All the breaks seemed to be going Missouri's way until the final seconds of regulation, which had the Tigers ahead 38-31. But with seven seconds to go, Husker quarterback Scott Frost passed to Shevin Wiggins, who had the ball knocked out of his hands. Missouri's Harold Piersey looked ready to intercept, but Wiggins accidentally kicked the ball into the air on his way down and teammate Matt Davison caught it at the last moment. An extra point sent the game into overtime.

Missouri had been 3-0 in overtime the last two seasons, including a 51-50 triple-overtime victory over Oklahoma State earlier this year, but could not keep Frost out of the end zone. Missouri's final attempt to score fell short.

Most of the crowd was standing at the finish. Alumni pointed to the game as a return to the power teams of old.

“This is the best game since the K-State-MU game in '69,” said Vern Garton of Nevada, Mo. “And I've seen 'em all since '64. This is like the old time games.”

“Forget whose team you were rooting for,” said MU alumnus Mard Waltham. “It's the best game I've ever seen, and I've seen all the home games from 1969 to 1982, and several since then.”


November 9, 1997

Cars were lined up and down Providence Road, some tucked into the tightest of crevices just to have a parking space.

The sidewalks were filled with people. Tailgate parties were in abundance. Tickets actually sold for more than face value.

Traffic officers, normally innocent bystanders, were having to work for their overtime. Fans driving to the game had to sit and wait.

Not many of the 66,846 in the stands will remember, but this is the way it used to be at Memorial Stadium on football Saturdays.

Out on the field, the Missouri Tigers were playing top-ranked Nebraska head-to-head, taking shots and dishing them out. There would be no second-half collapses, no giving up when things got bleak.

MU coach Larry Smith called it college football at its finest. Sportscasters on college football shows called it the game of the year.

Hardly anyone would remember that this used to happen a lot in Columbia. A freak play at the end of regulation set up Nebraska's 45-38 overtime win to keep the unbeaten record intact. It was so freaky that thousands of Missouri fans rushed onto the field to tear down the goal posts only to be chased away by officials who informed them that Missouri had not won the game.

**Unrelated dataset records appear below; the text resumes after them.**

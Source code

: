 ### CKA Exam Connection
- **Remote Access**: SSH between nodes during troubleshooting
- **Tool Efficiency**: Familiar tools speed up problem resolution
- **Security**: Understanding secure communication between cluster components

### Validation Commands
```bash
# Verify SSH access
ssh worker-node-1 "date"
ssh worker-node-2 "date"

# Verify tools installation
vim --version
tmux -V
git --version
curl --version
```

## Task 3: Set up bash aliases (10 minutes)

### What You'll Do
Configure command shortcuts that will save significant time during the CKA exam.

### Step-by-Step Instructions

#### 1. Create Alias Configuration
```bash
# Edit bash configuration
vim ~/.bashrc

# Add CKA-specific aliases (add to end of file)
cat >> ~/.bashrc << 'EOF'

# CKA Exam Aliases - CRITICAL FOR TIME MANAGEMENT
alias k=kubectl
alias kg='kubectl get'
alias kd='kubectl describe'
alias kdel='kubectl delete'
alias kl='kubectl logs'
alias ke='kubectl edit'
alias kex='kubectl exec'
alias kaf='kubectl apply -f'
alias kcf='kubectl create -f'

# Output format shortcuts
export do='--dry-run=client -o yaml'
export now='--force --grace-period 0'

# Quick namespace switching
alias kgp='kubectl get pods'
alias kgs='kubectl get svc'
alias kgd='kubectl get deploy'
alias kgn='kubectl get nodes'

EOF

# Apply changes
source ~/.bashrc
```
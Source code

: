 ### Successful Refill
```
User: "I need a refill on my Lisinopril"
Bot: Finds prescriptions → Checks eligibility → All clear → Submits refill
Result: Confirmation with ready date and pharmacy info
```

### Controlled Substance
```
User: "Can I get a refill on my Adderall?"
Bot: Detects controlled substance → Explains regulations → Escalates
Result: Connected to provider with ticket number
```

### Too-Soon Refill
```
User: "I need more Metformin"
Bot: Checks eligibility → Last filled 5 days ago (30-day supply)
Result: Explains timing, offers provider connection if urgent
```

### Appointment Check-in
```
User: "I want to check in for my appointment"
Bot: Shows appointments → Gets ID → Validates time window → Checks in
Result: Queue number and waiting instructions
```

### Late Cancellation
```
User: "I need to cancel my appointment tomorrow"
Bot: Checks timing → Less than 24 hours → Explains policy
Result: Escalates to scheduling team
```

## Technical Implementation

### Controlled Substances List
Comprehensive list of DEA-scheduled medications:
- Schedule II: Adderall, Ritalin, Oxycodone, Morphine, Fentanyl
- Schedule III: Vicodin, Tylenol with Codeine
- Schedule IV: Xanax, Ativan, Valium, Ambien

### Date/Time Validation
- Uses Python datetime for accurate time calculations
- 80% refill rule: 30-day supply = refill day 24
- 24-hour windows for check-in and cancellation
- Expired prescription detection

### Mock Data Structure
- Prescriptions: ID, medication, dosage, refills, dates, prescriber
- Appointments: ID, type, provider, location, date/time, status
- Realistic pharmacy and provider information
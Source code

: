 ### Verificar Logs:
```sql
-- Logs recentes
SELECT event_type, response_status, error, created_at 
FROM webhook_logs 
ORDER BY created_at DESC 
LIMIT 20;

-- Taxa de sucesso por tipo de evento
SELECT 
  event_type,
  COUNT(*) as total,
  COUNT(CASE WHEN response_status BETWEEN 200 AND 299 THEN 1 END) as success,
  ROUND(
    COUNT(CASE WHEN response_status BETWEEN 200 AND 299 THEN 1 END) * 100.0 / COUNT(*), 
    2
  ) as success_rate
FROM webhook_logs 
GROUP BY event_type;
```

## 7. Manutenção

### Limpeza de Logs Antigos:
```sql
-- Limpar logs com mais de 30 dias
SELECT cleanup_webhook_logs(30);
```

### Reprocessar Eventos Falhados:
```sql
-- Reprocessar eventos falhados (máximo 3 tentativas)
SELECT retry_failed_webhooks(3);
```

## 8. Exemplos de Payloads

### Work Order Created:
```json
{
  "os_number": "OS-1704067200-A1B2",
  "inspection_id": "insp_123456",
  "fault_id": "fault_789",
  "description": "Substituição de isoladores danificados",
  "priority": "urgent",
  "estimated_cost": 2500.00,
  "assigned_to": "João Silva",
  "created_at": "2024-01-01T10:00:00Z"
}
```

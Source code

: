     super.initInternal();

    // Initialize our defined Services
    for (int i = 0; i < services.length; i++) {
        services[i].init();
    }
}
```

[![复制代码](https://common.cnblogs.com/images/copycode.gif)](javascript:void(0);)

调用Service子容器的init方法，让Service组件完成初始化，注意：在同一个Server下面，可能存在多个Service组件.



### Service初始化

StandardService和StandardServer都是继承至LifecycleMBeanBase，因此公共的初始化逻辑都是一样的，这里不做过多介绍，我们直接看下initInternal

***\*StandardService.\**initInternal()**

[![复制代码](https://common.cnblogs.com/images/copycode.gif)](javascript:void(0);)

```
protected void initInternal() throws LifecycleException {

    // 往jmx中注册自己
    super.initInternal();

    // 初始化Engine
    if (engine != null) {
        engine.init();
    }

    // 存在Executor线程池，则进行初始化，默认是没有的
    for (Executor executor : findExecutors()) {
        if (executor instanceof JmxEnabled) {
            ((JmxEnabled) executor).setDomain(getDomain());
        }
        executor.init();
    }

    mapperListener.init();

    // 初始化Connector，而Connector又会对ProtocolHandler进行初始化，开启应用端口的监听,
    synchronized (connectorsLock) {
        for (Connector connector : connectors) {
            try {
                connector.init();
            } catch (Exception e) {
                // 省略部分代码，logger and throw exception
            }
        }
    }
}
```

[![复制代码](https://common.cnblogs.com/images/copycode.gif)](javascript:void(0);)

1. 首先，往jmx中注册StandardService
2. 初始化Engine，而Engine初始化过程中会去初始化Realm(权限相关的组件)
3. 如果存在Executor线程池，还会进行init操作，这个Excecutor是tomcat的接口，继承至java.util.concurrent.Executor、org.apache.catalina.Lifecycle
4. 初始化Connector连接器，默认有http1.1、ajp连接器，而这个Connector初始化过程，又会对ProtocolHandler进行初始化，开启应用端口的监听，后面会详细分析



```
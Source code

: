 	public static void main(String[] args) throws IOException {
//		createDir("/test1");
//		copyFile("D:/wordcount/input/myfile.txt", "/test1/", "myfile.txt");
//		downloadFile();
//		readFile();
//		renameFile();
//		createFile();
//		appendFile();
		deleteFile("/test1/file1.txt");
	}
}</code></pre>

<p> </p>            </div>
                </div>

Even the automatic irrigation system succumbed to the tension and starting dispensing water with two minutes left in the game.

But the way Missouri team handled the vaunted Big Red Machine through the first 59 minutes of the game may have taken away the Huskers' No. 1 ranking.

Those who were within earshot of Faurot Field yesterday did a little time traveling. Former Missouri football players who have made a habit of staying away while the program floundered through a decade and a half of losing showed up yesterday, sensing that the day of atonement was near. It was one play away.

It is the heart-breaking loss that will go down in the record books. It is the loss that made the players shed tears on the field. It is the loss that kept this from being the most glorious night in modern Missouri football history.

But it was also a game that is likely to go down as one of the best of an era -- win or lose. If the Missouri program has a rebirth, this is the game that will be remembered as the moment of arrival. This was the day when Missouri, a five-touchdown underdog, shook off its well-documented flaws and showed a national TV audience that it belonged in the picture.

“I've never cried after a football game,” said linebacker Al Sterling, “but I did this time. It hurts bad.

“We came out to play them and we played their way and went right at them. If this doesn't send a message then they need to get the Pony Express to deliver it. Missouri is back and we're for real.”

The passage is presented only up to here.